プロットの背景
出典: フリー百科事典『ウィキペディア(Wikipedia)』 (2020/04/17 07:39 UTC 版)
「ブリジット・ジョーンズの日記 きれそうなわたしの12か月」の記事における「プロットの背景」の解説
「説得 (小説)」および「高慢と偏見 (テレビドラマ)」も参照 シリーズ第1作『ブリジット・ジョーンズの日記』は、ジェイン・オースティンの小説『高慢と偏見』を下敷きにした作品である。一方の第2作は、同じくオースティンの小説で、「本当の愛」がありながら周囲の説得で関係解消する筋書きがある『説得』と関連が見られる。例えば第4章の章題は、『説得』の原題である "Persuation" である。フィールディングは登場人物のひとりであるジャイルズ・ベンウィック(英: Giles Benwick)の名前を、この小説に登場するベンウィック大佐(英: Captain Benwick)から取っているほか、元の小説から借りてきたシーンも散見される。 例えば、マークを巡ってブリジットと対立することになるレベッカは浅い川に飛び込んで足を痛めるが、このシーンは『説得』でアンのライバルであるルイーザが、ライム(英語版)で頭から転ぶシーンと鏡になっている。またどちらでも、レベッカ・ルイーザの行動をマーク・ウェントワース大佐が止めようとするが失敗する。フィールディングの小説では、この後ジャイルズとレベッカが「自己啓発本を通じて」恋愛関係に発展するが、『説得』でもライムで怪我をしたルイーザと、ここに逗留していたベンウィック大佐が詩を通じて恋仲になる。 「あのジャイルズよ、ほら、マークの同僚の、レベッカの実家で自殺を図ってあなたに救われた」「彼、あなたにすごく気があったのよ」「ところが、池に飛び込んで足首をくじいたレベッカと、自殺を図ったジャイルズが、養生のためにグロスタシャーにこもって自己啓発本を読んでいるうちに、なんとまあ——その気になっちゃったってわけ ([Giles and Rebecca] "fell in love over self-help books")」 — ヘレン・フィールディング、『秋冬篇』190頁 どちらの話でも、主人公(ブリジットとアン)が、恋人(ダーシーとウェントワース大佐)がライバル(レベッカとルイーザ)を褒めるところを聞いてしまう。ブリジットはマークと不仲になっている時期に、ダーシー提督から息子の結婚を聞かされ、勘違いして動揺するが、『説得』でもアンが、ウェントワース大佐の姉であるクロフト夫人から兄弟の結婚を聞かされて動揺する。またブリジットは、名付け親となったコンスタンスの誕生日会に参加した時に、彼女の背中に登ろうとする男の子に迷惑させられ、マークに助けられるが、『説得』では、アンの元恋人であるウェントワース大佐がアンに対して全く同じ行動を取る。
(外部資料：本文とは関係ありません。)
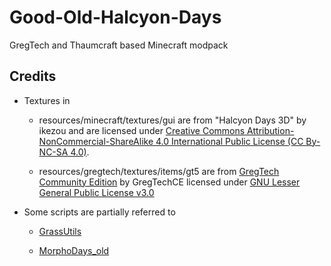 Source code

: # Good-Old-Halcyon-Days

GregTech and Thaumcraft based Minecraft modpack

## Credits

- Textures in

  - resources/minecraft/textures/gui are from "Halcyon Days 3D" by ikezou and are licensed under [Creative Commons Attribution-NonCommercial-ShareAlike 4.0 International Public License (CC By-NC-SA 4.0)](https://creativecommons.org/licenses/by-nc-sa/4.0/).

  - resources/gregtech/textures/items/gt5 are from [GregTech Community Edition](https://github.com/GregTechCE/GregTech) by GregTechCE licensed under [GNU Lesser General Public License v3.0](https://www.gnu.org/licenses/lgpl-3.0.en.html)

- Some scripts are partially referred to
  - [GrassUtils](https://github.com/friendlyhj/GrassUtils)

  - [MorphoDays_old](https://github.com/delta-nos/MorphoDays_old)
また、ブリジットの母が参加するブック・クラブの詩読会では、ブリジットが女性は自分たちを忘れた男性たちを忘れられずにいるものだと話す様子をマークが立ち聞きして、ブリジットへまだ好意があるなら連絡してほしいという紙を回そうとする(但し混乱の末に、キプリングの詩『もしも』が書かれた間違ったメモ書きを渡してしまう)。この時ブリジットが言う言葉は次の通りである。 [ダーシー提督]「なんでいかん!なんでいかんのだ!いいじゃないか!わしにゃ、わからん!あっちの女、こっちの女と、取っかえ引っかえ!うら若い娘さんたちが、ああいった若い男どもを真似て花から花へと飛び回るようなことをしないことを望むばかりだよ!」「そんなこと、しません」と悲しい声でわたし。「それどころか、わたしたちはもし誰かを愛したら、たとえ相手が目の前から消えても、簡単に忘れることなんてできません」 — ヘレン・フィールディング、『秋冬篇』121頁 『説得』第23章にも同様のシーンがあり、マークに相当するウェントワース大佐は、アンがハーヴィル大佐に「女性の貞節さ」("women's constancy") を説くのを聞いていて、その後アンに結婚を願う手紙をこっそり手渡す。ここでのアンの言葉は次のようになっている。 「ええ、そうですわ。女性はそんなに簡単に男性を忘れることはできません。男性がすぐに女性を忘れるようにはね。それは女性の長所ではなくて、女性の運命なのだと思います。そうするよりほかないのです。女性はいつも家にいて、狭い世界で静かに暮らしていますから、どうしても感情の虜になってしまうのです」[中略]「男性たちの熱烈で誠実な感情を過小評価するつもりなどまったくありません。真の愛情と貞節は女性の専売特許だなんて言うつもりはありません」[後略] — ジェーン・オースティン、『説得』385頁、390頁 ブリジットは1995年にBBCで放送された『高慢と偏見』に夢中であり、このドラマでダーシー役を演じたコリン・ファースへのインタビューを取り付ける。ファースは『ブリジット・ジョーンズの日記』シリーズの映画でマーク・ダーシー役を演じているが、この内輪ネタに対し、第2作『きれそうなわたしの12か月』の撮影に合わせてファースが本人役で登場する映像が作られ、後に特典映像として収録された。 サンドラ・グレゴリー(英語版)は、作中タイの刑務所が登場するシーンについて、自分の両親がフィールディングの隣人だったので、自分の事件について両親が話し、それが元になったのではないかと話している。グレゴリーはヘロインの密輸に関与したとして1993年にタイで死刑判決を受け、その後イギリスに帰国した人物である。